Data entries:
╔══

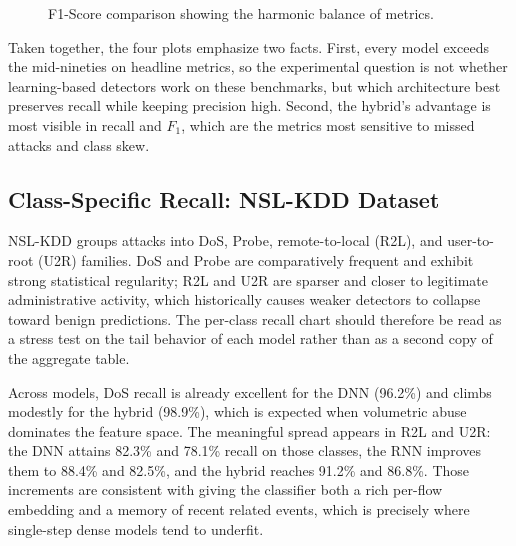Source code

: \documentclass[10pt, conference, compsocconf, letterpaper, twocolumn, twoside]{IEEEtran}
\begin{document}
\begin{figure}[h]
\centering
{}
\caption{F1-Score comparison showing the harmonic balance of metrics.}
\end{figure}

Taken together, the four plots emphasize two facts. First, every model exceeds the mid-nineties on headline metrics, so the experimental question is not whether learning-based detectors work on these benchmarks, but which architecture best preserves recall while keeping precision high. Second, the hybrid's advantage is most visible in recall and $F_1$, which are the metrics most sensitive to missed attacks and class skew.

\subsection{Class-Specific Recall: NSL-KDD Dataset}
NSL-KDD groups attacks into DoS, Probe, remote-to-local (R2L), and user-to-root (U2R) families. DoS and Probe are comparatively frequent and exhibit strong statistical regularity; R2L and U2R are sparser and closer to legitimate administrative activity, which historically causes weaker detectors to collapse toward benign predictions. The per-class recall chart should therefore be read as a stress test on the tail behavior of each model rather than as a second copy of the aggregate table.

Across models, DoS recall is already excellent for the DNN (96.2\%) and climbs modestly for the hybrid (98.9\%), which is expected when volumetric abuse dominates the feature space. The meaningful spread appears in R2L and U2R: the DNN attains 82.3\% and 78.1\% recall on those classes, the RNN improves them to 88.4\% and 82.5\%, and the hybrid reaches 91.2\% and 86.8\%. Those increments are consistent with giving the classifier both a rich per-flow embedding and a memory of recent related events, which is precisely where single-step dense models tend to underfit.
\end{document}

╚══

[EXERCISE GOAL] Your task is to set down each line above verbatim while excluding the pictures.

[SOLUTION FOR THIS TASK]
Source code

: \documentclass[10pt, conference, compsocconf, letterpaper, twocolumn, twoside]{IEEEtran}
\begin{document}
\begin{figure}[h]
\centering
{}
\caption{F1-Score comparison showing the harmonic balance of metrics.}
\end{figure}

Taken together, the four plots emphasize two facts. First, every model exceeds the mid-nineties on headline metrics, so the experimental question is not whether learning-based detectors work on these benchmarks, but which architecture best preserves recall while keeping precision high. Second, the hybrid's advantage is most visible in recall and $F_1$, which are the metrics most sensitive to missed attacks and class skew.

\subsection{Class-Specific Recall: NSL-KDD Dataset}
NSL-KDD groups attacks into DoS, Probe, remote-to-local (R2L), and user-to-root (U2R) families. DoS and Probe are comparatively frequent and exhibit strong statistical regularity; R2L and U2R are sparser and closer to legitimate administrative activity, which historically causes weaker detectors to collapse toward benign predictions. The per-class recall chart should therefore be read as a stress test on the tail behavior of each model rather than as a second copy of the aggregate table.

Across models, DoS recall is already excellent for the DNN (96.2\%) and climbs modestly for the hybrid (98.9\%), which is expected when volumetric abuse dominates the feature space. The meaningful spread appears in R2L and U2R: the DNN attains 82.3\% and 78.1\% recall on those classes, the RNN improves them to 88.4\% and 82.5\%, and the hybrid reaches 91.2\% and 86.8\%. Those increments are consistent with giving the classifier both a rich per-flow embedding and a memory of recent related events, which is precisely where single-step dense models tend to underfit.
\end{document}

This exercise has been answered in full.